Era sempre stato affascinato dal mistero di un cosmo che può ospitare un fenomeno così straordinario e complesso come la vita e la vita intelligente; lo colpiva soprattutto il fatto che “le condizioni necessarie per l’evoluzione di una complessità organizzata nell’universo dipendono da un numero elevato di notevoli coincidenze fra i valori della varie costanti naturali”. Per questo John Barrow aveva aderito all’idea del cosiddetto Principio Antropico, secondo il quale noi viviamo in un universo fatto in modo tale da permettere la vita come la conosciamo.



Pochi giorni fa Barrow ci ha lasciato: si è spento, all’età di 67 anni nella notte del 26 settembre, nella sua casa di Cambridge. Cosmologo, matematico e fisico, noto in tutto il mondo scientifico per i suoi studi, era conosciuto anche da un vasto pubblico per molti dei suoi libri a carattere divulgativo, scritti in linguaggio rigoroso ma piacevole e accessibile. La sua attività di ricerca e comunicazione ha prodotto oltre 25 libri, tradotti in una ventina di lingue, e oltre 500 articoli scientifici. Ha ottenuto il dottorato in astrofisica all’Università di Oxford, nel 1977, ma ha assunto grande notorietà nel 1986, proprio con il libro The Anthropic Cosmological Principle, scritto in collaborazione con Frank Tipler: in esso i due studiosi arrivano a introdurre persino un “principio antropico ultimo” che suona così: “Deve necessariamente svilupparsi una elaborazione intelligente dell’informazione nell’Universo e, una volta apparsa, questa non si estinguerà mai”. In altre parole, Barrow e Tipler sostenevano che non ha senso che un universo con la capacità di produrre la vita intelligente non duri a sufficienza per svilupparla.

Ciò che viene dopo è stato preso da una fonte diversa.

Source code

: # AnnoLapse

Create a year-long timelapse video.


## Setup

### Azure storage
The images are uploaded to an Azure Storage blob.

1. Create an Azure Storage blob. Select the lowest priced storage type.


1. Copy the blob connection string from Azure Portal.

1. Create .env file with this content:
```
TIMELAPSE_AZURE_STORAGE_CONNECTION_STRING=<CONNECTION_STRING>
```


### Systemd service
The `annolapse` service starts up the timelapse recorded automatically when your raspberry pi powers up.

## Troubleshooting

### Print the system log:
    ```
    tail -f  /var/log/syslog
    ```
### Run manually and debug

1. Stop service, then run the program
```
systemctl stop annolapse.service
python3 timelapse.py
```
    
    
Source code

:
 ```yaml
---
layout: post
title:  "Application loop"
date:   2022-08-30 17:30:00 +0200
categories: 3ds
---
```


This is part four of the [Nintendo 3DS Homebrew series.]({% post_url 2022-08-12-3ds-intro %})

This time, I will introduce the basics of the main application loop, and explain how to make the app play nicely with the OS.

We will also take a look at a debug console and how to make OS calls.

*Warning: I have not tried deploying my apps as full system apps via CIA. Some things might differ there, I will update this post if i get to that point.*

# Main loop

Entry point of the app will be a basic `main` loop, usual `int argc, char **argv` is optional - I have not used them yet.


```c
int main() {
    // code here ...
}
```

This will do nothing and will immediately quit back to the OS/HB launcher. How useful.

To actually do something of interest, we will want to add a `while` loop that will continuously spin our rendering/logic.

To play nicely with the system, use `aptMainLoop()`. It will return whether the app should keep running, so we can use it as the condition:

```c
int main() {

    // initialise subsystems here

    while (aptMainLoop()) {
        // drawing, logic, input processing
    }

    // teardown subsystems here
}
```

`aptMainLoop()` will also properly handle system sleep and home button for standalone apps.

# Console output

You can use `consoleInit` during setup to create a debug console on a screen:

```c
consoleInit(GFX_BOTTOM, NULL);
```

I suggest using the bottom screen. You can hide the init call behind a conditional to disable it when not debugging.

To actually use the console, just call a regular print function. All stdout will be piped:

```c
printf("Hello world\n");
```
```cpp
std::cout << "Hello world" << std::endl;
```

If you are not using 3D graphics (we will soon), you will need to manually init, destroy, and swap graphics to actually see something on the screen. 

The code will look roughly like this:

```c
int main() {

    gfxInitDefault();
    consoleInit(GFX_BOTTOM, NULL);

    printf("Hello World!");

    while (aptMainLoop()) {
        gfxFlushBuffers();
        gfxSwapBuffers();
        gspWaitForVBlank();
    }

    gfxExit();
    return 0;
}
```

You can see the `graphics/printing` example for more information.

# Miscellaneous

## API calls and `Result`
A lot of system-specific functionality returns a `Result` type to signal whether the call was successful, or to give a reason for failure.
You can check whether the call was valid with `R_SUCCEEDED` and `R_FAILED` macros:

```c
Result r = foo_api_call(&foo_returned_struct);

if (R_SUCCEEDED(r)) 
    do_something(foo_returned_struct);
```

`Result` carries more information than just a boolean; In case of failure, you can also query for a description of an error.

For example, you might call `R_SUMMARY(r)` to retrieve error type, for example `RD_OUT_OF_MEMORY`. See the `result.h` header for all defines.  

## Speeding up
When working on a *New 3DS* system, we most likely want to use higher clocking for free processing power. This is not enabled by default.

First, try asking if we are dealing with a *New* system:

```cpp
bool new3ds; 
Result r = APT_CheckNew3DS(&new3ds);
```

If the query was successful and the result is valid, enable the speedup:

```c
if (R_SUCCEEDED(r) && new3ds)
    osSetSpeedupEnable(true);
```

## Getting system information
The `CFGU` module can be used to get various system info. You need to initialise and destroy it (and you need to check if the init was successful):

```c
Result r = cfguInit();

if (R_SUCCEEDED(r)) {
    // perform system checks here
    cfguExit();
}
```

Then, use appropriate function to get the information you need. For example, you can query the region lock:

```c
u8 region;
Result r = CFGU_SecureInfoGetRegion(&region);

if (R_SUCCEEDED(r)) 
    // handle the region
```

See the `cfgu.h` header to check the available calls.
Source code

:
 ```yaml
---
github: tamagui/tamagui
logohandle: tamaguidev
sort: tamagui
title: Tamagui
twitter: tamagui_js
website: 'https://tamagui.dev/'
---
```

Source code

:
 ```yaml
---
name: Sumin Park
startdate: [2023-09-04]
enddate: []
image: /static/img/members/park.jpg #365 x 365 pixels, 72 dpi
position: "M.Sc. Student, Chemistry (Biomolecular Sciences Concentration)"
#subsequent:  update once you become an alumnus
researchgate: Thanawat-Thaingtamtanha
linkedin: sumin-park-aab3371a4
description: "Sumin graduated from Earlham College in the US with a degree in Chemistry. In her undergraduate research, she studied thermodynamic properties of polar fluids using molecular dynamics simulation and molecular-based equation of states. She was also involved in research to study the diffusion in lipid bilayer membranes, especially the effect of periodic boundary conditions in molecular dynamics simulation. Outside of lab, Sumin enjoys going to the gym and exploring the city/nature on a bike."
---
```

Al di là comunque di questo dibattito, va ricordato come Barrow, in questo come in tanti altri suoi lavori, abbia cercato di andare oltre le rigorose leggi fisiche, per entrare in un terreno dove questioni scientifiche, filosofiche e teologiche si intrecciano per cercare di costruire un’immagine dell’universo e per dare un senso alla nostra presenza. Col suo lavoro Barrow si è soprattutto impegnato per studiare quegli aspetti della struttura dell’universo e delle sue leggi che hanno reso possibile la nascita in esso della vita e che gli hanno fatto assumere quelle caratteristiche quali oggi ci appaiono.



Molti sono stati i premi e i riconoscimenti ottenuti da Barrow: tra essi il più importante è il prestigioso Premio Templeton, ottenuto nel 2006, un riconoscimento assegnato a studiosi che hanno sviluppato le potenzialità delle scienze per esplorare le questioni più profonde dell’universo e il posto dell’umanità in esso. Attualmente John ricopriva la cattedra di matematica all’Università di Cambridge ed era decano della Clare Hall di quella università.

Ma una cosa mi lega particolarmente a Barrow: l’avevo conosciuto agli inizi degli anni 90 in alcuni dei convegni che allora avevo cominciato a organizzare alla Villa Monastero di Varenna, e in cui si discutevano problemi di scienza, di filosofia e di teologia. Da allora è nata una profonda amicizia, aiutata anche dal fatto che sia John sia sua moglie Elizabeth erano innamorati dell’Italia e in particolare di Milano. Già colpito dalla malattia, John mi scrisse che sarebbe venuto a trascorrere una settimana di vacanza con Elizabeth a Milano alla fine dello scorso mese di agosto. In effetti venne, in treno da Londra a Milano, e la sera del 19 agosto ebbi con i Barrow una simpaticissima cena, che difficilmente potrò dimenticare. John appariva abbastanza provato nel fisico, ma molto sereno e mi intrattenne tutta la sera parlando dei suoi progetti futuri. I Barrow andarono poi sul lago di Como, a Varenna. Forse John voleva imprimersi un ultimo ricordo dei posti che tanto amava.